| BRIEF |
Write out again, exactly, the lines below starting at the one with "- Autolinking configured" and ending at the one with "## Project-Specific Conventions".

| SOURCE INFORMATION |

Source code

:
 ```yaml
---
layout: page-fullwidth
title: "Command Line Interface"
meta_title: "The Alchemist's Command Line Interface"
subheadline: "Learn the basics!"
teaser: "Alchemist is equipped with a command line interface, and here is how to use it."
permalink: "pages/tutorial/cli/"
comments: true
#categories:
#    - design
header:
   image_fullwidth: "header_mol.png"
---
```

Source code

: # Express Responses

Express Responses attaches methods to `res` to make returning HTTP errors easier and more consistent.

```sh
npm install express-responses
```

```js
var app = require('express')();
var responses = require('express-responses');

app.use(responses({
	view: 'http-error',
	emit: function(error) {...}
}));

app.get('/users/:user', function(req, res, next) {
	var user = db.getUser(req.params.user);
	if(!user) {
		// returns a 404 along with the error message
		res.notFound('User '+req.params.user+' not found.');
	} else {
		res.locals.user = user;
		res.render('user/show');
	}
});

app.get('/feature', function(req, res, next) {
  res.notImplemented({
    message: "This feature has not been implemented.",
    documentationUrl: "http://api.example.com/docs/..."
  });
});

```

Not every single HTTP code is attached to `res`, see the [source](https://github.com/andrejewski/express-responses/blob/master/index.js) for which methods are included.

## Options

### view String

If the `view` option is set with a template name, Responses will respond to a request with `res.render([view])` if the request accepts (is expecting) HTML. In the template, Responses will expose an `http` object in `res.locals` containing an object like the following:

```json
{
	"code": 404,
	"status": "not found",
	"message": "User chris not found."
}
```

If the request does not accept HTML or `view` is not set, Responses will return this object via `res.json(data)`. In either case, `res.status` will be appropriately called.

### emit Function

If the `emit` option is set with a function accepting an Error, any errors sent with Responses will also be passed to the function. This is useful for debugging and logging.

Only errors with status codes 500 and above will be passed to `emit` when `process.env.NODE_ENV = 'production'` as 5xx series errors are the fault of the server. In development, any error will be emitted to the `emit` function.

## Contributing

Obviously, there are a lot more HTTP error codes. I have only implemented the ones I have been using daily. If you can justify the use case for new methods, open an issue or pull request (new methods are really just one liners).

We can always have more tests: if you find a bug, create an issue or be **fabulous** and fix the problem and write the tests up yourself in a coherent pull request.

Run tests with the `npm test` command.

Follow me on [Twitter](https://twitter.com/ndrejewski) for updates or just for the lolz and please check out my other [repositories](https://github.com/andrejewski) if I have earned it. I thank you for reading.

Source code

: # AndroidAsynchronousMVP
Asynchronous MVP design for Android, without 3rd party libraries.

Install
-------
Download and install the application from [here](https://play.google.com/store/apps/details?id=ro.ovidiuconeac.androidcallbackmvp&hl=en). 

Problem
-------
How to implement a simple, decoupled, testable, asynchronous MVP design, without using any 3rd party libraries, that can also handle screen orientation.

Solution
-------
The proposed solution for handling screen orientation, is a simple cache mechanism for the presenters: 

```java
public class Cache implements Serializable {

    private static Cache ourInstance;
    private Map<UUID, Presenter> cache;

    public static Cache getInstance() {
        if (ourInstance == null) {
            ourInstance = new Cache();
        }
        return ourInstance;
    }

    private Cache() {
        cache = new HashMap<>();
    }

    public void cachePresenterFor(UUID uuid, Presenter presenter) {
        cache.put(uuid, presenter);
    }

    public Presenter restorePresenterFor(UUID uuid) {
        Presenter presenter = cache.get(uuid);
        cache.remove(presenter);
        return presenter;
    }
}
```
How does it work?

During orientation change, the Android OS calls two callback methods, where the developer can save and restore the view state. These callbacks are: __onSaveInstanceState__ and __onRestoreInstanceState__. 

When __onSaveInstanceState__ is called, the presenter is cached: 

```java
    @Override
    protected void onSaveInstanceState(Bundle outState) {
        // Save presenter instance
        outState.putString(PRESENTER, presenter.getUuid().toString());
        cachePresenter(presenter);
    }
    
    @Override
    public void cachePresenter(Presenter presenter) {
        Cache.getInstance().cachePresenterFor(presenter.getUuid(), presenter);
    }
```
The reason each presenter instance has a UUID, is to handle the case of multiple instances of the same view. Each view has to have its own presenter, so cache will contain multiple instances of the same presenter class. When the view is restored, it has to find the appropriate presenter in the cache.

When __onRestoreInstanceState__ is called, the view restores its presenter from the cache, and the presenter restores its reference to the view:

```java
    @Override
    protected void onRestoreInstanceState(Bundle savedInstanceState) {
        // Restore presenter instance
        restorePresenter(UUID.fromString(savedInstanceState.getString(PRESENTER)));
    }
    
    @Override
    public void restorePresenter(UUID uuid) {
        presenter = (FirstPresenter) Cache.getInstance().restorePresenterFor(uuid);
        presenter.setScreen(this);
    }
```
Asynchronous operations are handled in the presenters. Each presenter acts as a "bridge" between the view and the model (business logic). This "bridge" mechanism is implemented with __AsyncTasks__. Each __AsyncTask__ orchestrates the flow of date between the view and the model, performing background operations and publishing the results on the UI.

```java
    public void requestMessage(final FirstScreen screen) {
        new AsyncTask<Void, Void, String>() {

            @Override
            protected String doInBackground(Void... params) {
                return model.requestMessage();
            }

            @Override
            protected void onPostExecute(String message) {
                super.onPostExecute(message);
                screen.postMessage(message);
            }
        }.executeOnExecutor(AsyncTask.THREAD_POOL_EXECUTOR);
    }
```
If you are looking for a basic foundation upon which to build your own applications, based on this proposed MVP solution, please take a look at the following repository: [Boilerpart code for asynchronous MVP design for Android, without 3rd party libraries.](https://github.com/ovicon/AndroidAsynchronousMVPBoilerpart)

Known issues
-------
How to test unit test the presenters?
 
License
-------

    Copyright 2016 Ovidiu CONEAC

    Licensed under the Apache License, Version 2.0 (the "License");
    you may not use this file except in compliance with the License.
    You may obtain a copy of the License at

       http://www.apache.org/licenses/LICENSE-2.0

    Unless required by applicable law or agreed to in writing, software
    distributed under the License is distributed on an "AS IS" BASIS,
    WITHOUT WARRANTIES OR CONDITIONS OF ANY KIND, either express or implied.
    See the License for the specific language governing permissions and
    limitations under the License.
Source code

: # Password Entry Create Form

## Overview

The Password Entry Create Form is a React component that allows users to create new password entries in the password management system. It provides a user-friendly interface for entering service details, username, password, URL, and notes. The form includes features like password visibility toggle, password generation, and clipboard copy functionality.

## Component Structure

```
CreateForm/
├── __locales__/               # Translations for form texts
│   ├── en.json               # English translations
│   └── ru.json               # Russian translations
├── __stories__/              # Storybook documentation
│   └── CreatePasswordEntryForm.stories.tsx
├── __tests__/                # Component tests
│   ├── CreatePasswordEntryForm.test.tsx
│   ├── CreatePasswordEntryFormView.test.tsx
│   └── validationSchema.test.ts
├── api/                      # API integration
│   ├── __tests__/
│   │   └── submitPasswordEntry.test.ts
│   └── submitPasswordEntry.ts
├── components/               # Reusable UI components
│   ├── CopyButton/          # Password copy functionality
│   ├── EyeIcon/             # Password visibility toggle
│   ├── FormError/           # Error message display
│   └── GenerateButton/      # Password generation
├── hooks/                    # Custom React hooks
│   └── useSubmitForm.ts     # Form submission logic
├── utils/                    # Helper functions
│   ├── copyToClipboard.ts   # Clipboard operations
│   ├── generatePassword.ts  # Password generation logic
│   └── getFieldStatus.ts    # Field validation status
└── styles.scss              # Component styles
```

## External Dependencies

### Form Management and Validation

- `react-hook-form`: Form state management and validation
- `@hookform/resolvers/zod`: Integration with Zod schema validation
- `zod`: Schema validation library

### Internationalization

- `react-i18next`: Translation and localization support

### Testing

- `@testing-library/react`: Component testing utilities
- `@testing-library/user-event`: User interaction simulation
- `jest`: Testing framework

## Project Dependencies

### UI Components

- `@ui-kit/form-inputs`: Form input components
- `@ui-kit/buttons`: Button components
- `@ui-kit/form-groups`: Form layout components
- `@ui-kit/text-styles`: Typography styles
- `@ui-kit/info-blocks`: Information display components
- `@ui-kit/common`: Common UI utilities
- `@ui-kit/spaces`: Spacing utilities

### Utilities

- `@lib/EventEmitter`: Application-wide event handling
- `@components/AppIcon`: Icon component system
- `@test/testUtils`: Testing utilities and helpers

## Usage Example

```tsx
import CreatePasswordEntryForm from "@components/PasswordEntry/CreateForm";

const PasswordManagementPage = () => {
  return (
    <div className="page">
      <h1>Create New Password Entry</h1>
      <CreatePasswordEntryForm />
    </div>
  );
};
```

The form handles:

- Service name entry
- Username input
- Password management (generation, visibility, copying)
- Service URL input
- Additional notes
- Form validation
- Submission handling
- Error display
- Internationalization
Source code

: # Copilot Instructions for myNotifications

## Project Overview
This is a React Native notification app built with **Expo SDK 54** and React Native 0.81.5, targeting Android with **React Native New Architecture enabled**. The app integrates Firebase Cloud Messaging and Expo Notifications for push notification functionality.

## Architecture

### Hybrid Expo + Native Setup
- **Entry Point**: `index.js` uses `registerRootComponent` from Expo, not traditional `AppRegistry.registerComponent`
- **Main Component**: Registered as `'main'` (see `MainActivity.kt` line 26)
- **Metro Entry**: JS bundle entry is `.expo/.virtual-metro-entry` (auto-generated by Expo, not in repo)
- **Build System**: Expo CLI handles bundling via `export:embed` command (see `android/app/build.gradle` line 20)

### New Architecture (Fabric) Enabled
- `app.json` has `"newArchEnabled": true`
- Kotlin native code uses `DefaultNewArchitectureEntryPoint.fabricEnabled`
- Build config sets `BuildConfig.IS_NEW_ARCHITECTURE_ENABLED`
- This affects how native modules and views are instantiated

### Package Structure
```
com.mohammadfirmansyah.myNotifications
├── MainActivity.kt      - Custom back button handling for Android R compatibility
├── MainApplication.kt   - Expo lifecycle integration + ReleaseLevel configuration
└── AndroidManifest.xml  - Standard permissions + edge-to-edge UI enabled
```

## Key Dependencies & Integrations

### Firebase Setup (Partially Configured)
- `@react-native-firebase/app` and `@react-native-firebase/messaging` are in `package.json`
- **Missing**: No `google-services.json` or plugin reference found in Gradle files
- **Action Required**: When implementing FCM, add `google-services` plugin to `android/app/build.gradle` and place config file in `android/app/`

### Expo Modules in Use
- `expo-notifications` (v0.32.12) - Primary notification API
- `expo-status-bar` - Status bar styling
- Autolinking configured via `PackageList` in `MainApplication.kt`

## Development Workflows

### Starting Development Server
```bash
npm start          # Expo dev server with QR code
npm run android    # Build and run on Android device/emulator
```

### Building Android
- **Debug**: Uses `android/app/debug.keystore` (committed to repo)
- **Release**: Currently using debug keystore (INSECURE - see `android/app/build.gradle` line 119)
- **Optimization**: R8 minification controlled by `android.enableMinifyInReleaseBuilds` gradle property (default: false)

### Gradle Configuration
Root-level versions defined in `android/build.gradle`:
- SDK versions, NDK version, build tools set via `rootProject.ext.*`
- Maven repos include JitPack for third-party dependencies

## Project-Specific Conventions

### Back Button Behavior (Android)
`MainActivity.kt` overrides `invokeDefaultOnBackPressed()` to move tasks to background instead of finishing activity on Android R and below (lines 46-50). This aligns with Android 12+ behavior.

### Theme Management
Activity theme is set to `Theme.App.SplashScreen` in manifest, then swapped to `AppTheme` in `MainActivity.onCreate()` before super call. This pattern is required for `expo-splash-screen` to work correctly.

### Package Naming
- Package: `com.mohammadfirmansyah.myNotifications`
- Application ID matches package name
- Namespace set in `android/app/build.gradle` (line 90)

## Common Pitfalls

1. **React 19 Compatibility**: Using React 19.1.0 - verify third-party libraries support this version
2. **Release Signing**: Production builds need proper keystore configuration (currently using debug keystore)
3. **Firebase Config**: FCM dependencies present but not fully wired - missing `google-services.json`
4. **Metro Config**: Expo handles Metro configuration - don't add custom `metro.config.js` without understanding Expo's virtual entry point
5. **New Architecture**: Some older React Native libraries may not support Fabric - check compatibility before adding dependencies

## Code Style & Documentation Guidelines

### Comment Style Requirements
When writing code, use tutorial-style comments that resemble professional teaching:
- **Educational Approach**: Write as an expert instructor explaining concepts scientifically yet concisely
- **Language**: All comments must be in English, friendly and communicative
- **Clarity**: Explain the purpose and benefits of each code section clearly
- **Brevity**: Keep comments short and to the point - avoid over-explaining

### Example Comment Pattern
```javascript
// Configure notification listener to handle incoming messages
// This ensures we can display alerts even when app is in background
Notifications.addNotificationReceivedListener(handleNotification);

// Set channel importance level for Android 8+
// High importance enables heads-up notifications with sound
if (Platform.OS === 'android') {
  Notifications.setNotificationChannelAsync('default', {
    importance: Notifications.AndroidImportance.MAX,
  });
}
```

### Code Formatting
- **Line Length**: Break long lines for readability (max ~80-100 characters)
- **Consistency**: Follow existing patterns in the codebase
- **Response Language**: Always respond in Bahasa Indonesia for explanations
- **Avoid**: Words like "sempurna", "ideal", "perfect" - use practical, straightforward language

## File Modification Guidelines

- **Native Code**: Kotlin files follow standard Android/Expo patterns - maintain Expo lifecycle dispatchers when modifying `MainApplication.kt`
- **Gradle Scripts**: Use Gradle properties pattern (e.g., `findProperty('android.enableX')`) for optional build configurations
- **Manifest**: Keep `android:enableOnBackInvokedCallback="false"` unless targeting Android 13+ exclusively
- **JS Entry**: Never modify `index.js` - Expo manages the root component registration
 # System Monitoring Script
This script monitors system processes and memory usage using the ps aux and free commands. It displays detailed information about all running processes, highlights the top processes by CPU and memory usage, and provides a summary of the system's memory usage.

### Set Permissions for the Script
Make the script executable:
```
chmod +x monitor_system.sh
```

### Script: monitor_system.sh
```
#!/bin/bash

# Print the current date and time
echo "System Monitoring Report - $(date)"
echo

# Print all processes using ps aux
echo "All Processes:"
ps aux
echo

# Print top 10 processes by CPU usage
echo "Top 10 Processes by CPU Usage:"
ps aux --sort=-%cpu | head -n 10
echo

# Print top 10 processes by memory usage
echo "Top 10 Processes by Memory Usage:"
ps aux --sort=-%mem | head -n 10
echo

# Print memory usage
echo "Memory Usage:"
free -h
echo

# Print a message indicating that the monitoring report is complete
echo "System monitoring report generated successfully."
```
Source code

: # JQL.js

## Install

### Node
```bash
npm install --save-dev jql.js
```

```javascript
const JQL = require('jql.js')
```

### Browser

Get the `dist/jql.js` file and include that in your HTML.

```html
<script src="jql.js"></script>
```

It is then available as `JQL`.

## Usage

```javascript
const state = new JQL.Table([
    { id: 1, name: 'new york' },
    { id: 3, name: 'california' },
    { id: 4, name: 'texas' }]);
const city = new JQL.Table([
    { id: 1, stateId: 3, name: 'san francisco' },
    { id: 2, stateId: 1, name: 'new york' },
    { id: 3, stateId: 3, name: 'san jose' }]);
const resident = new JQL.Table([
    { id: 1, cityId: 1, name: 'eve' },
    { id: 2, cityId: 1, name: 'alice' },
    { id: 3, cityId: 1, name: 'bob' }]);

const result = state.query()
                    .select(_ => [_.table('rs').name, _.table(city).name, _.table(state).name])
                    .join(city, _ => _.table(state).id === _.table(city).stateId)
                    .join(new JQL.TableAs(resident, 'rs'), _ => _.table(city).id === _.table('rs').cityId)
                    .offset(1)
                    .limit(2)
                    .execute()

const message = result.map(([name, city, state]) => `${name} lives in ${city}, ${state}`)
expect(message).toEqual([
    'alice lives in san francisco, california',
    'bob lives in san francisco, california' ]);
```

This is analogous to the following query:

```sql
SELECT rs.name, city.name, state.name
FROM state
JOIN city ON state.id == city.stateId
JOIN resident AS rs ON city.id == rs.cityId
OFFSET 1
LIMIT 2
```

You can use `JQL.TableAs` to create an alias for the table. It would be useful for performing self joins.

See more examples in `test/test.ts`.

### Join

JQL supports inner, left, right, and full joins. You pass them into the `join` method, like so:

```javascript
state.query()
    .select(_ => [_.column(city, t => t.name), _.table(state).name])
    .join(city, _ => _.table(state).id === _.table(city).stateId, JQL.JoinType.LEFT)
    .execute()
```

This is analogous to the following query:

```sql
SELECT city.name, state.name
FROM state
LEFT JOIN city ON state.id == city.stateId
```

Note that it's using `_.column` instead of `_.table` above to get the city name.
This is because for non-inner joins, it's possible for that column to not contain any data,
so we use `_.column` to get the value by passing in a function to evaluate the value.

| TASK RESPONSE |
- Autolinking configured via `PackageList` in `MainApplication.kt`

## Development Workflows

### Starting Development Server
```bash
npm start          # Expo dev server with QR code
npm run android    # Build and run on Android device/emulator
```

### Building Android
- **Debug**: Uses `android/app/debug.keystore` (committed to repo)
- **Release**: Currently using debug keystore (INSECURE - see `android/app/build.gradle` line 119)
- **Optimization**: R8 minification controlled by `android.enableMinifyInReleaseBuilds` gradle property (default: false)

### Gradle Configuration
Root-level versions defined in `android/build.gradle`:
- SDK versions, NDK version, build tools set via `rootProject.ext.*`
- Maven repos include JitPack for third-party dependencies

## Project-Specific Conventions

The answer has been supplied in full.